Exercise aim: Everything from the line containing "# 🏡 jensmeindertsma.com" through the last line of the records below should be printed exactly, please, and nothing else.

Records for this task:
-- Opening Marker --

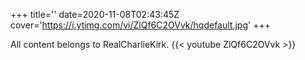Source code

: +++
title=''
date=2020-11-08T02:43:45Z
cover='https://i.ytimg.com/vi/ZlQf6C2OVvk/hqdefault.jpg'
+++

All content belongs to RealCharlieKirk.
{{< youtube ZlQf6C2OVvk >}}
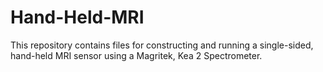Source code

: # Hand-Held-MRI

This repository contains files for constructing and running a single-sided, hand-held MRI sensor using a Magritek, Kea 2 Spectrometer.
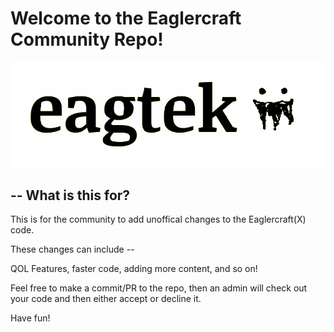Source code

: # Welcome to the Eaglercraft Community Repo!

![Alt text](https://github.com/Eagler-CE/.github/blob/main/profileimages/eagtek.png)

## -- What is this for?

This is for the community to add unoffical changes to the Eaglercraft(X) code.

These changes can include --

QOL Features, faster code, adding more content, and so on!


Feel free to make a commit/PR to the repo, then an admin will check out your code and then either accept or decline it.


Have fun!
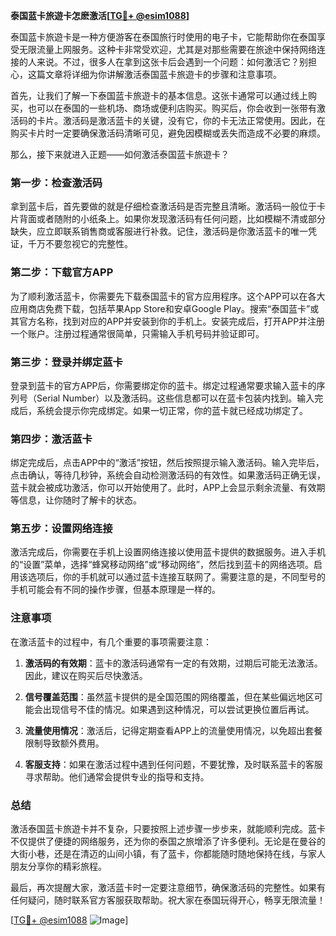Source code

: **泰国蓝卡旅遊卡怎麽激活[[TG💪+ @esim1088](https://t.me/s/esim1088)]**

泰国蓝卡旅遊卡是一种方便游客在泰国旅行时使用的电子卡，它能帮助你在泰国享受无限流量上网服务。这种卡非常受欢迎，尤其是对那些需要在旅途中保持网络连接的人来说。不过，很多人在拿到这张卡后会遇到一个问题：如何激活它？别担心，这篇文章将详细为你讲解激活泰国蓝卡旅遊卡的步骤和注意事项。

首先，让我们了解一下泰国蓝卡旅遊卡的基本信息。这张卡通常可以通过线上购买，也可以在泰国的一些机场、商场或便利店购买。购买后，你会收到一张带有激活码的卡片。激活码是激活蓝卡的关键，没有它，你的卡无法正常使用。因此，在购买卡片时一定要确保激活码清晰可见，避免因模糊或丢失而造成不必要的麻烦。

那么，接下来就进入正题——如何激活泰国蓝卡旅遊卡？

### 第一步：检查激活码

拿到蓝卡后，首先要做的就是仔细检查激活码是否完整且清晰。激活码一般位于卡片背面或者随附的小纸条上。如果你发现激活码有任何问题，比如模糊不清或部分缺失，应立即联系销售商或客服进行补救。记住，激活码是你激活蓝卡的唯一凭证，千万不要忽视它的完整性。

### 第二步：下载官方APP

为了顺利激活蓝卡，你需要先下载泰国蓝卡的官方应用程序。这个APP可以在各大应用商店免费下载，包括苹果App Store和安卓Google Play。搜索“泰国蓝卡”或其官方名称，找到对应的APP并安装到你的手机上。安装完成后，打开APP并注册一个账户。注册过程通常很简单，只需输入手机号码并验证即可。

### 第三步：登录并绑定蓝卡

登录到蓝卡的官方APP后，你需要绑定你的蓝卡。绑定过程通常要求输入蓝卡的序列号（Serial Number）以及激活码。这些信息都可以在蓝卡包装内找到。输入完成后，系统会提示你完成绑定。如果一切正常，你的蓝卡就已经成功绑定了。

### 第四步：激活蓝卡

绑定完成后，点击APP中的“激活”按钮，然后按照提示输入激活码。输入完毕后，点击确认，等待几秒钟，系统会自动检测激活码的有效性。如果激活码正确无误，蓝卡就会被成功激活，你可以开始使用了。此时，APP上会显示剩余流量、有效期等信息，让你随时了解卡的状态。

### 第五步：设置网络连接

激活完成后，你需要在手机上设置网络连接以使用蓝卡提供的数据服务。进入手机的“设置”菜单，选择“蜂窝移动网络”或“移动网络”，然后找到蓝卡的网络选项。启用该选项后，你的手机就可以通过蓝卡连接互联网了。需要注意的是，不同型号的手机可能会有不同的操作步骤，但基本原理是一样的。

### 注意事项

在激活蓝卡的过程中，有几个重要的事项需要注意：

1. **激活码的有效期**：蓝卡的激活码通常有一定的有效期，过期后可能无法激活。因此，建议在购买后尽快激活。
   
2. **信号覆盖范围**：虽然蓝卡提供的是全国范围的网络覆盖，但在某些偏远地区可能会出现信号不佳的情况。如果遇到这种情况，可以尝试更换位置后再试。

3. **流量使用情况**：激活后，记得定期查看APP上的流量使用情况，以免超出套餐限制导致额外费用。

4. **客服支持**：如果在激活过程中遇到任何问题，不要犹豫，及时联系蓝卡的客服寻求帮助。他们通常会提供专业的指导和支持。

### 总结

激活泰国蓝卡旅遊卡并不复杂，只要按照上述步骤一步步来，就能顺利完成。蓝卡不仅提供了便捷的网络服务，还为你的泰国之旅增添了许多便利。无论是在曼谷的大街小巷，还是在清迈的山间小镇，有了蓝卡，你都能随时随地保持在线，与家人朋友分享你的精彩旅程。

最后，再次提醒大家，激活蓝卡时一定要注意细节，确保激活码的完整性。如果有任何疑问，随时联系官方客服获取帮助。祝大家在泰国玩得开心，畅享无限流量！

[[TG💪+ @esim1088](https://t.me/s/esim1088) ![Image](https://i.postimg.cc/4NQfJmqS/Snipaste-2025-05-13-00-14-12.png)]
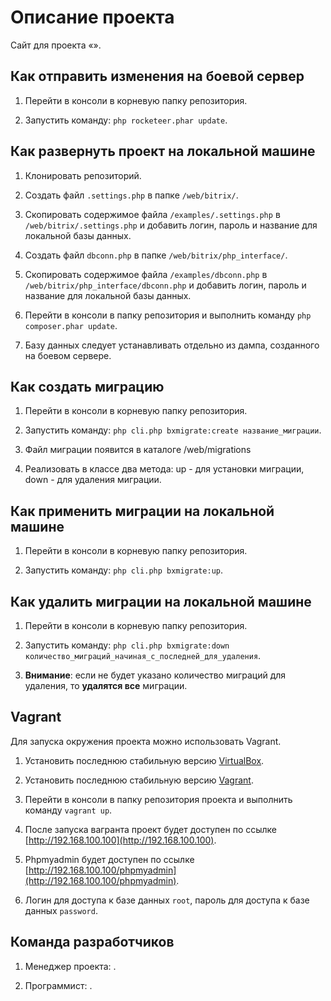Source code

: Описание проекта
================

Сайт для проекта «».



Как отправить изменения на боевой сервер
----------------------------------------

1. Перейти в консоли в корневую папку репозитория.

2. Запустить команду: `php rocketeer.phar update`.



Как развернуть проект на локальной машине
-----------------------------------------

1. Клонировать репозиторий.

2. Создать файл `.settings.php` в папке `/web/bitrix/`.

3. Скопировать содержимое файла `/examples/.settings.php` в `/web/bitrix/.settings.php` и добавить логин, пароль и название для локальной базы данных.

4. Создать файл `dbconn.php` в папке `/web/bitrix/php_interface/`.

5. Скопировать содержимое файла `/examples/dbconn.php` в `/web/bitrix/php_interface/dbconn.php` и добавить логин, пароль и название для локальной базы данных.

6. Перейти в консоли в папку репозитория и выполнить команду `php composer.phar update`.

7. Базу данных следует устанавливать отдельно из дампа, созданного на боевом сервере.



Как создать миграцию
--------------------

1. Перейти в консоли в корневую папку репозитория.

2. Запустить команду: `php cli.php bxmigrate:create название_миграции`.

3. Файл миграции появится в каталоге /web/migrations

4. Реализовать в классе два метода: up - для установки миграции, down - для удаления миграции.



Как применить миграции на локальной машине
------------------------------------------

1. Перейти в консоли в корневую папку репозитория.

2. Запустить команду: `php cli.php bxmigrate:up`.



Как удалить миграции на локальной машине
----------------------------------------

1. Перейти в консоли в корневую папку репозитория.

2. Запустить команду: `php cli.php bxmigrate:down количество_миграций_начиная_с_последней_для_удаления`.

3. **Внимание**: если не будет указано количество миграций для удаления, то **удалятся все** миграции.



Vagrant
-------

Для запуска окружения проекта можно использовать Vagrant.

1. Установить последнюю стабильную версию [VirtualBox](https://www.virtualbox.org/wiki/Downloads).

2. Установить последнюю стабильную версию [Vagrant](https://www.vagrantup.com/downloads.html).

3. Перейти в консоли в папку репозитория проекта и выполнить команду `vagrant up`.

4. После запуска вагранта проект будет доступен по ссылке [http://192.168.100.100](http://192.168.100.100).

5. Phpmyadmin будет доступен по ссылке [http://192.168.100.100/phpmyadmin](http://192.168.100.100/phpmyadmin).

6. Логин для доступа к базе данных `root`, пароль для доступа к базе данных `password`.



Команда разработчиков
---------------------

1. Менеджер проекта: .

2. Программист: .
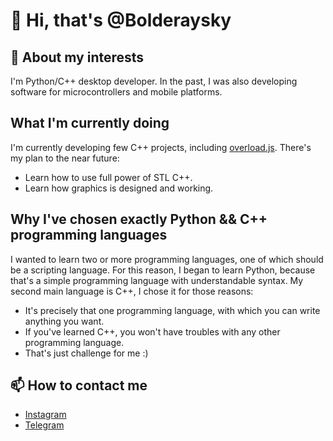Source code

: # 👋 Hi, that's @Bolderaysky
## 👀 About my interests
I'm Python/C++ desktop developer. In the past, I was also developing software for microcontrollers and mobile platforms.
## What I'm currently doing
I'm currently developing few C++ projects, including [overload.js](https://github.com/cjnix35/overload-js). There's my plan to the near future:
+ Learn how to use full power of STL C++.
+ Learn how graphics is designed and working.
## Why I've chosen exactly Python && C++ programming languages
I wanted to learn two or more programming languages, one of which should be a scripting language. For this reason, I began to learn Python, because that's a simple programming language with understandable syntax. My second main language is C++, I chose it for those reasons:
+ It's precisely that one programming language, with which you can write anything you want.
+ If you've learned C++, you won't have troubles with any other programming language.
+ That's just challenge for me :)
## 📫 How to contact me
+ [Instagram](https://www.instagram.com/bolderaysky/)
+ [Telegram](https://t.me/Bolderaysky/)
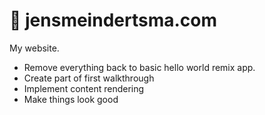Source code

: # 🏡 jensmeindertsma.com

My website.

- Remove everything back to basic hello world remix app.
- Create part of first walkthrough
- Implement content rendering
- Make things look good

-- Closing Marker --

Task answer:
: # 🏡 jensmeindertsma.com

My website.

- Remove everything back to basic hello world remix app.
- Create part of first walkthrough
- Implement content rendering
- Make things look good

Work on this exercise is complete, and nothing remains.